In BFS, the interactive tasks (mplayer/Xorg) could not get their fair
share, causing interactivity to measurably suffer.
It could just as well flip in favor of the unfair scheduler with the
right load mix. Is this a big desktop deal? No. Neither scheduler
totally sucks, both have weaknesses and strengths (contrary to hype).
CFS vs BFS fairness:
CFS
PID USER PR NI VIRT RES SHR S %CPU %MEM TIME+ P COMMAND
18598 root 20 0 8216 104 0 R 25 0.0 0:30.64 3 massive_intr
18597 root 20 0 8216 104 0 R 25 0.0 0:30.63 3 massive_intr
18600 root 20 0 3956 344 272 R 25 0.0 0:30.62 3 cpuhog
18599 root 20 0 8216 104 0 R 25 0.0 0:30.63 3 massive_intr
BFS
PID USER PR NI VIRT RES SHR S %CPU %MEM TIME+ P COMMAND
7447 root 3 0 8216 104 0 R 27 0.0 0:31.20 3 massive_intr
7448 root 5 0 8216 104 0 R 27 0.0 0:30.78 3 massive_intr
7449 root 4 0 8216 104 0 R 26 0.0 0:30.65 3 massive_intr
7446 root 7 0 3956 344 272 R 21 0.0 0:24.71 3 cpuhog
BFS is roughly fair, but demonstrably not as fair as CFS. Is that a
strength or a weakness? A: It depends.
What about low latency? A couple latency bound loads:
tbench 8
Q6600 desktop box
CFS Throughput 1159.6 MB/sec 8 procs 1.000
BFS Throughput 701.2 MB/sec 8 procs .604 (L2 misses hurt like hell)
E5620 (x3550 M3)
CFS Throughput 1505.09 MB/sec 8 procs 1.000
BFS Throughput 1269.87 MB/sec 8 procs .843 (less pain, can't miss L3 at least)
Nobody likes vmark, but it sends a pretty clear message too.

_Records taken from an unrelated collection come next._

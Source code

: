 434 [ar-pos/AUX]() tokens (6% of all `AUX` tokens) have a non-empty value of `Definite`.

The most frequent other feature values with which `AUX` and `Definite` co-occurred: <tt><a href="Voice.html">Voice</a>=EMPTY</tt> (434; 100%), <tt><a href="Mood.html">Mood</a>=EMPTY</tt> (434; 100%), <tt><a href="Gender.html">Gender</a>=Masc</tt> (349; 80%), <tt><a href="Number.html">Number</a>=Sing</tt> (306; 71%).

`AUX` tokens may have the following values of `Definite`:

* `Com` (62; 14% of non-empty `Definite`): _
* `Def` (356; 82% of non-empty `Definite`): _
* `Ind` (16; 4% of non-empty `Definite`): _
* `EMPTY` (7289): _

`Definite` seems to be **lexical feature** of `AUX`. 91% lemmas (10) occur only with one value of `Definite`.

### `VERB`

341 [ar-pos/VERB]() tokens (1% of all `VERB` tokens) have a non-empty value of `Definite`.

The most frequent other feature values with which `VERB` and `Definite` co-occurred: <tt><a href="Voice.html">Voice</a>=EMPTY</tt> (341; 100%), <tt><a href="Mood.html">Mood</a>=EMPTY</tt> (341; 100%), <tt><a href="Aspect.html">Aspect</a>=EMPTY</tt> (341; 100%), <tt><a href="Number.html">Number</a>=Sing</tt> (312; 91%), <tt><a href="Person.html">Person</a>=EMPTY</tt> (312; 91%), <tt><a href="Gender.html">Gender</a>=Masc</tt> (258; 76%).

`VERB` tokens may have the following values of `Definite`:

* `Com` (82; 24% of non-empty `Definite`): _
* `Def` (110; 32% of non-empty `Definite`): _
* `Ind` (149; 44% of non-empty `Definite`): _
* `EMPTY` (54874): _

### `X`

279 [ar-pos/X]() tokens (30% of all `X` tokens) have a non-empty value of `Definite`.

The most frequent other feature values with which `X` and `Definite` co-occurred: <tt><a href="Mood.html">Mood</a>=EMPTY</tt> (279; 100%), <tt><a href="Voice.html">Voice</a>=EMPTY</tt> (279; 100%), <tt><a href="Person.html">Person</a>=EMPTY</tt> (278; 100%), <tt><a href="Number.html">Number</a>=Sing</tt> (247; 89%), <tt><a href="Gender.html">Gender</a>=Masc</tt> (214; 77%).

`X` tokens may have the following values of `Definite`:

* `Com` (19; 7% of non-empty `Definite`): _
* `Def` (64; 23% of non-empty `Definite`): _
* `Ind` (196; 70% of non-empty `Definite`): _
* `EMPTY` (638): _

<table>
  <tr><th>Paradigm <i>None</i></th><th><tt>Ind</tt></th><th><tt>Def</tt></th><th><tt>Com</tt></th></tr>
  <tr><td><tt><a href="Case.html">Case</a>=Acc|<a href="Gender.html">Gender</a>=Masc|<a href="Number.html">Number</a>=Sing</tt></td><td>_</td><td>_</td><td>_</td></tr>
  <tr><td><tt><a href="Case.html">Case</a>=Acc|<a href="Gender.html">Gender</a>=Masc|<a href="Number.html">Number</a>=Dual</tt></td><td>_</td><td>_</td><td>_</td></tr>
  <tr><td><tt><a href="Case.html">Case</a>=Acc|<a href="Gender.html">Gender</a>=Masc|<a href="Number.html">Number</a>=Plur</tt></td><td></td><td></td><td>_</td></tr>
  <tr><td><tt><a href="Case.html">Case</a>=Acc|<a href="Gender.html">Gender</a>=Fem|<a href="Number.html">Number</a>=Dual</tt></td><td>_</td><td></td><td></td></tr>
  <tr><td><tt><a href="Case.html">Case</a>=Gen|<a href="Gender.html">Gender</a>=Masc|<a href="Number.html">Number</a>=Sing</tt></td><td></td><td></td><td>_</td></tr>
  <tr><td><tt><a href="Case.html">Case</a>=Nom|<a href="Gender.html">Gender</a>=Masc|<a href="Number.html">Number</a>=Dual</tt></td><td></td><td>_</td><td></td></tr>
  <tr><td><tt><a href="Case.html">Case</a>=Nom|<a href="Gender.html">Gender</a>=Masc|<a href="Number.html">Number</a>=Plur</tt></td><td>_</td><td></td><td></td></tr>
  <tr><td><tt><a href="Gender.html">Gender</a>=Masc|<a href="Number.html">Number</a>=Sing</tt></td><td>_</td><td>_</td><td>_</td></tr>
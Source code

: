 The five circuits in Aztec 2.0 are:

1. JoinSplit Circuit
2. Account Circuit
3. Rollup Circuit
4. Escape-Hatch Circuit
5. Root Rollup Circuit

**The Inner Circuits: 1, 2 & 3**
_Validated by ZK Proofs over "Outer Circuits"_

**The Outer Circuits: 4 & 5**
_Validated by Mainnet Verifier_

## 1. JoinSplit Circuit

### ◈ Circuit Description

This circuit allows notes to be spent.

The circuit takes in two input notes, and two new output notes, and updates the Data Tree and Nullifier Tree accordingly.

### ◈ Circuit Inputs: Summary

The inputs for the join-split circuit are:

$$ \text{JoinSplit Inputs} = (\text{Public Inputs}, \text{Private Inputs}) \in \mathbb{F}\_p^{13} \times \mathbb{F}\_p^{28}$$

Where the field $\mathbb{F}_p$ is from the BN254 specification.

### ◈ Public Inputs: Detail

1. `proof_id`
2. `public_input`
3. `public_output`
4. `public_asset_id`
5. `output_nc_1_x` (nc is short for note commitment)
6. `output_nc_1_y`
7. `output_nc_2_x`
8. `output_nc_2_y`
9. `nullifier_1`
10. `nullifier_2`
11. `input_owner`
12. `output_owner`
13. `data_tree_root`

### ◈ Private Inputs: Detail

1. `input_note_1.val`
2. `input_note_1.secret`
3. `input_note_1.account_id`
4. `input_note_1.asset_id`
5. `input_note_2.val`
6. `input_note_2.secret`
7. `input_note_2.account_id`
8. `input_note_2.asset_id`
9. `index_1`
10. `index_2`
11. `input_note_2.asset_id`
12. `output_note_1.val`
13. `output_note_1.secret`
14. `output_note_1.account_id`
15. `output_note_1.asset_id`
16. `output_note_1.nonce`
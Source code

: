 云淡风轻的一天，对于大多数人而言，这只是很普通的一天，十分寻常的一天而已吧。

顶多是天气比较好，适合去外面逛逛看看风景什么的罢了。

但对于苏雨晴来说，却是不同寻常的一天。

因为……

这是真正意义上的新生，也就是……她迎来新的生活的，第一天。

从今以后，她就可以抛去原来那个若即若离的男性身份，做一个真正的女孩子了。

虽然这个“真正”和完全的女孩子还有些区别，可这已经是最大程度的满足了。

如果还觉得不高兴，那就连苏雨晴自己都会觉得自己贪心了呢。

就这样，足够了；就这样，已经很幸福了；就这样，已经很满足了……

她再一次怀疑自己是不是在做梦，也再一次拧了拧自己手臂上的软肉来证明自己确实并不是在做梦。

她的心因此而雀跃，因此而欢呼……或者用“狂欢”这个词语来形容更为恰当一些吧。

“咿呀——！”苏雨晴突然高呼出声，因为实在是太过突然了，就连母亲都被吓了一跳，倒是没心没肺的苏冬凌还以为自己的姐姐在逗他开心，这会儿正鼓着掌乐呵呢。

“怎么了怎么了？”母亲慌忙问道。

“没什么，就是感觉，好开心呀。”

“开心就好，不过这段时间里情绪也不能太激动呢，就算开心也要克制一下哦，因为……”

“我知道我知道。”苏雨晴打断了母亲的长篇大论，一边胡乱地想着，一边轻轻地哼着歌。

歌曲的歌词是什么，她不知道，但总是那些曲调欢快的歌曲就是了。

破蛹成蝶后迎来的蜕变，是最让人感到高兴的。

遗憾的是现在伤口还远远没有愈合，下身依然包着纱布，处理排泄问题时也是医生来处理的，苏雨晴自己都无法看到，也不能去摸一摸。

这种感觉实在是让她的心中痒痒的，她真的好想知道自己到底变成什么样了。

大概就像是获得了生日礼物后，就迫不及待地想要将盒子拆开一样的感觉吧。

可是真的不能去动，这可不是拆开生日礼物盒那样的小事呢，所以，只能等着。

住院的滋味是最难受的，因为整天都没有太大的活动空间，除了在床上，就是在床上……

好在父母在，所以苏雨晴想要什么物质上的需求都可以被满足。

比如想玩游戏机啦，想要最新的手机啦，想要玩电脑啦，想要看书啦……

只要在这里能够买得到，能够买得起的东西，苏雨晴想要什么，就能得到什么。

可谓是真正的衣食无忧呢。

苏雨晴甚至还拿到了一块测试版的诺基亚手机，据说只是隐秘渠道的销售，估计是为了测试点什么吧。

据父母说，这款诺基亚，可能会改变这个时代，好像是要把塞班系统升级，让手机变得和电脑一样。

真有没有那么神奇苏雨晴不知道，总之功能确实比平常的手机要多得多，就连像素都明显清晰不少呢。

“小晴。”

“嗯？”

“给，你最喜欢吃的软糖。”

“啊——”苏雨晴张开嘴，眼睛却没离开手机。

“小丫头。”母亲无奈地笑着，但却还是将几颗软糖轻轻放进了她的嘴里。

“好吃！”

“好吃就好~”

marge:/vmark2.5.0.9 # ./volanomark.sh && grep troughput *.log
CFS
test-1.log:Average throughput = 148507 messages per second
test-2.log:Average throughput = 150017 messages per second
test-3.log:Average throughput = 147072 messages per second
BFS
test-1.log:Average throughput = 74042 messages per second
test-2.log:Average throughput = 73520 messages per second
test-3.log:Average throughput = 73134 messages per second
(Imagine this localhost throughput is your desktop applications
jabbering back and forth)
Right, BFS generally does have a tighter worst case, mostly because of
CFSs more accurate distribution. OTOH, BFS pays a heavy price for being
single queue with zero load balancing overhead. It has advantages, but
affinity problems result (not to mention scalability).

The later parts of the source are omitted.